## Description of the task
Make a tally of the lines in the records that include the string "public", and give only that number.

## Records provided
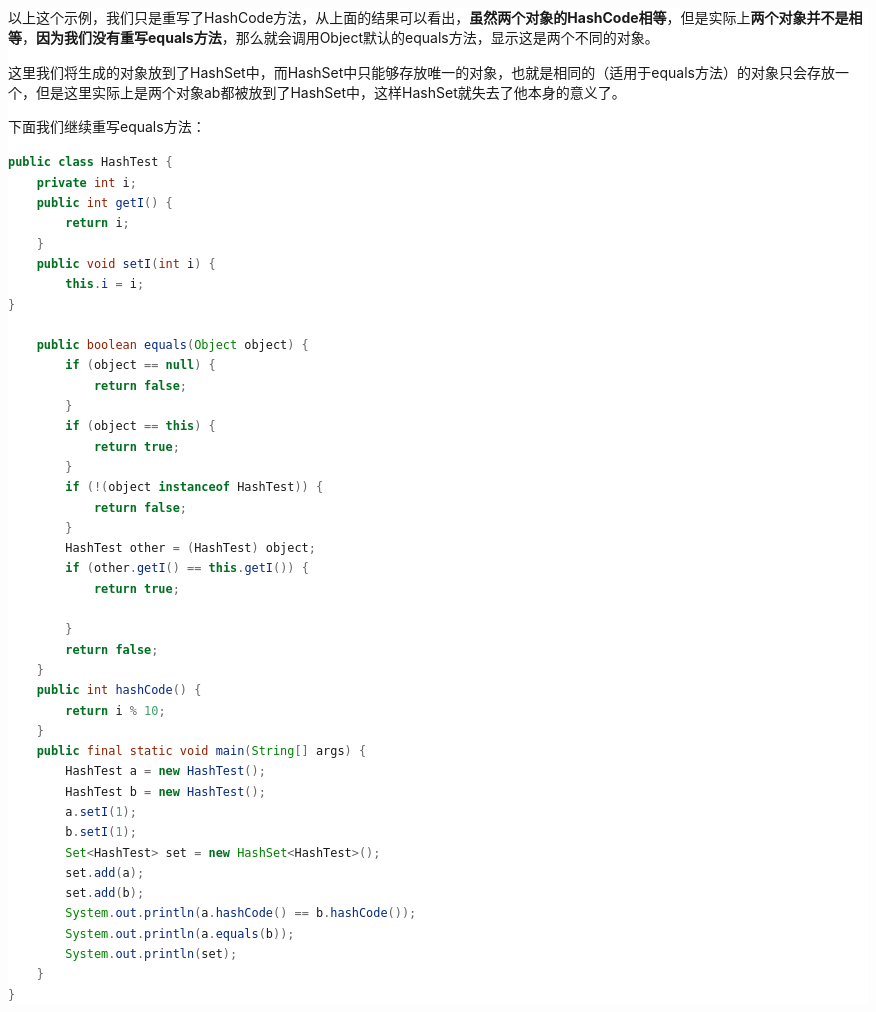 
以上这个示例，我们只是重写了HashCode方法，从上面的结果可以看出，**虽然两个对象的HashCode相等**，但是实际上**两个对象并不是相等**，**因为我们没有重写equals方法**，那么就会调用Object默认的equals方法，显示这是两个不同的对象。

这里我们将生成的对象放到了HashSet中，而HashSet中只能够存放唯一的对象，也就是相同的（适用于equals方法）的对象只会存放一个，但是这里实际上是两个对象ab都被放到了HashSet中，这样HashSet就失去了他本身的意义了。



下面我们继续重写equals方法：

```java
public class HashTest {
    private int i;
    public int getI() {
        return i;
    }
    public void setI(int i) {
        this.i = i;
}

    public boolean equals(Object object) {
        if (object == null) {
            return false;
        }
        if (object == this) {
            return true;
        }
        if (!(object instanceof HashTest)) {
            return false;
        }
        HashTest other = (HashTest) object;
        if (other.getI() == this.getI()) {
            return true;

        }
        return false;
    }
    public int hashCode() {
        return i % 10;
    }
    public final static void main(String[] args) {
        HashTest a = new HashTest();
        HashTest b = new HashTest();
        a.setI(1);
        b.setI(1);
        Set<HashTest> set = new HashSet<HashTest>();
        set.add(a);
        set.add(b);
        System.out.println(a.hashCode() == b.hashCode());
        System.out.println(a.equals(b));
        System.out.println(set);
    }
}
```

## Solution to the exercise
6